Example 3: Crestor (rosuvastatin). A doctor describes the dangers of LDL (bad cholesterol) in contributing to plaque buildup in arteries. He says that in a clinical trial, Crestor helped more high-risk patients get their LDL below 100 in comparison with other similar (“statin”) drugs. The real story: While Crestor is a very strong drug, it doesn’t really matter which of the several statin drugs are used to lower the blood levels as long as the goal levels are reached. Thus a cheaper alternative to Crestor may suffice quite well to get to the desired goal and, therefore, confer just as much protection against bad cardiovascular outcomes. Crestor is better reserved for those instances in which the other drugs (such as generic lovastatin) cannot attain the targeted goal.
Example 4: Cymbalta (duloxetine). Men and women with arthritis or low-back pain are told the Cymbalta, a non-narcotic pain reliever, can help. Cymbalta is also recommended for several other conditions such as depression, anxiety and other causes of pain.

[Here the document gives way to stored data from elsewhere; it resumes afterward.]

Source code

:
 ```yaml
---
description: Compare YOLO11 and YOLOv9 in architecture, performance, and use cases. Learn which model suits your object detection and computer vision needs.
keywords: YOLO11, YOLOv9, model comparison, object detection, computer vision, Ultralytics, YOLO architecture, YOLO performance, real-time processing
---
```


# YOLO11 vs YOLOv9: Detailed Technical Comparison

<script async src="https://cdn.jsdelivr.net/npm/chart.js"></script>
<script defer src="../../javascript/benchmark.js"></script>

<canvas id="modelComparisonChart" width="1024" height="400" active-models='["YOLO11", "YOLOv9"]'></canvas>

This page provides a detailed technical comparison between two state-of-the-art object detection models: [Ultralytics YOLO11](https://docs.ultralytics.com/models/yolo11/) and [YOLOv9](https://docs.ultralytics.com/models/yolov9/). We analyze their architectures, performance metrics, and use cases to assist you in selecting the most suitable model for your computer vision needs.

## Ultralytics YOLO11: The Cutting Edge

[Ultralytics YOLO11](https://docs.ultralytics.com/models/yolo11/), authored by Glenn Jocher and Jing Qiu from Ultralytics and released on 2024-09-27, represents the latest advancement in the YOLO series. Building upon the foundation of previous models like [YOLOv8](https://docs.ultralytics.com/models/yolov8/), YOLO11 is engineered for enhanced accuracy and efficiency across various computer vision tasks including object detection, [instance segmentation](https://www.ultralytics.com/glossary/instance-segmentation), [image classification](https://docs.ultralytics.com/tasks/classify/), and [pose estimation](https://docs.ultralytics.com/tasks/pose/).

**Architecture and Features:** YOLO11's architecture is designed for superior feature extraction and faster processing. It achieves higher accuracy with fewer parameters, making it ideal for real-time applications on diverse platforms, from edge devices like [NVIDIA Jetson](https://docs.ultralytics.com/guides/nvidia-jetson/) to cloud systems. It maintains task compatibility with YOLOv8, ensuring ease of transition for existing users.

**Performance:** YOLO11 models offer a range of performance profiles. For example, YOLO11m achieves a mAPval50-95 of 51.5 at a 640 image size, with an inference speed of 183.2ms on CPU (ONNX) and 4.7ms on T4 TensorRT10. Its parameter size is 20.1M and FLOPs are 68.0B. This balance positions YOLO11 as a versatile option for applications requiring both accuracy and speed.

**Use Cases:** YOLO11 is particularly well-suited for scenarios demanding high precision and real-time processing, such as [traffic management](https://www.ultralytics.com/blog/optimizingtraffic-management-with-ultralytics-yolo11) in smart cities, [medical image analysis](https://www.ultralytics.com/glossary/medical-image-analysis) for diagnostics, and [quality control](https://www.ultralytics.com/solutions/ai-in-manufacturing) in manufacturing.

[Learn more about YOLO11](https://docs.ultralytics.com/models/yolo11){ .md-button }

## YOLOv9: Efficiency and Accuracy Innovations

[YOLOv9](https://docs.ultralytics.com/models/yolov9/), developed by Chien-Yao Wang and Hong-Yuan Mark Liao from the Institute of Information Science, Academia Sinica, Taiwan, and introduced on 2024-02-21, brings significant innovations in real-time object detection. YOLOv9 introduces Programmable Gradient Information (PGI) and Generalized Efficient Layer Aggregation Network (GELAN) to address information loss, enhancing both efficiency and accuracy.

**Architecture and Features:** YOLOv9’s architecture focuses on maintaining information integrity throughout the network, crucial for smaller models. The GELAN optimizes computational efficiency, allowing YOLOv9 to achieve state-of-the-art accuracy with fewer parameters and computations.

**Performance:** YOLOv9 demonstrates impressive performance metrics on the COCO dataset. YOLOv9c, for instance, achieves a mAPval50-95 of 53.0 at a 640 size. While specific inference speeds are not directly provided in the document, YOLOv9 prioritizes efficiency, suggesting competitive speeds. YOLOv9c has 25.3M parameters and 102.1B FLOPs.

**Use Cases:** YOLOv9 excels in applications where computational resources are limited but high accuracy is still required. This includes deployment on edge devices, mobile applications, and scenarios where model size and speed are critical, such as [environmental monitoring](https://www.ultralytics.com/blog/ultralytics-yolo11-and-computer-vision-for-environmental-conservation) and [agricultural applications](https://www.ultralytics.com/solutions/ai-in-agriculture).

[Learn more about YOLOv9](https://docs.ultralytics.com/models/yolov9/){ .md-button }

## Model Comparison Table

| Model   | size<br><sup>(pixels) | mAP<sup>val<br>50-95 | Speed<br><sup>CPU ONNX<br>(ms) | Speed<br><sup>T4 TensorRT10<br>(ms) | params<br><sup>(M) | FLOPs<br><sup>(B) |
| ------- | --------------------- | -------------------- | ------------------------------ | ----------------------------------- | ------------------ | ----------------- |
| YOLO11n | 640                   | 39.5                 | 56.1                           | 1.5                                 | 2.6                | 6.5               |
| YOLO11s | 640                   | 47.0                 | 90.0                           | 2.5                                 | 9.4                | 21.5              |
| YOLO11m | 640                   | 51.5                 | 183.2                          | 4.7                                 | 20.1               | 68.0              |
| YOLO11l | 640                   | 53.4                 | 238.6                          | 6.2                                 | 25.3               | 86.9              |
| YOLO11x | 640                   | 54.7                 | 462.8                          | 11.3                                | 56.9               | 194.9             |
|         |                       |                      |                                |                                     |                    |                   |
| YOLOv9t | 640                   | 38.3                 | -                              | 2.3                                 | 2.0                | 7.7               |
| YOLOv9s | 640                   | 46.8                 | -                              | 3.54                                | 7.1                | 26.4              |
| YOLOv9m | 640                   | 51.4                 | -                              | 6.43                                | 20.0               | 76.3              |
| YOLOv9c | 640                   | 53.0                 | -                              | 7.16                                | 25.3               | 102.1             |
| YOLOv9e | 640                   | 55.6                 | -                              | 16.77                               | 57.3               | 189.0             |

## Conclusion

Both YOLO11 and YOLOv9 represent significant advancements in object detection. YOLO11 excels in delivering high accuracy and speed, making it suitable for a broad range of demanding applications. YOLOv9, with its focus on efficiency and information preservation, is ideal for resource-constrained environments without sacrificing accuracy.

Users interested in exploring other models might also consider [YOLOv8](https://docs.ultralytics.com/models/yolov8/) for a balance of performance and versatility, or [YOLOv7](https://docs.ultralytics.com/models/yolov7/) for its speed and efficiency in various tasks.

The real truth: Cymbalta flunks in all categories. Regarding relief of back pain and various forms of arthritis, it is less effective than the commonly used non-steroidal anti-inflammatory drugs (NSAIDS) such as ibuprofen (Advil), which are far cheaper. Moreover, Cymbalta is no more effective for depression than other, less expensive drugs for this purpose. Bottom line: There is hardly any justification for the use of this drug against anything.
Example 5: Celebrex (celecoxib): A man is playing in the snow with his family. Having taken Celebrex for his arthritis, he is now quite active. This drug is a member of the group of “non-steroidal anti-inflammatory drugs” (NSAID). Celebrex differs from the older varieties such as ibuprofen (Advil) by possessing a lower propensity to cause gastrointestinal upset or ulceration. But what’s the catch? Celebrex’s pain relief is no greater than that of the older generics. If one is able to tolerate these latter drugs without gastrointestinal problems, that’s the best choice. Stomach irritation from the cheap generics can be avoided by simply taking them with food or antacids. Moreover, Celebrex can increase the chances for cardiovascular problems such as heart attacks. Although some studies have implicated the older generics in cardiovascular problems, their incidence appears to be lower, if present at all. So, in general, opt for the generics if they agree with your gastrointestinal system and you haven’t had past problems with ulcers or intestinal bleeding.
My conclusion from the information provided above: Whenever encountering any pharmaceutical add, you might be better served by ignoring it altogether. If you actually do ask your doctor about the advertised product, inquire first if there is a cheaper generic alternative that is likely to be just as effective.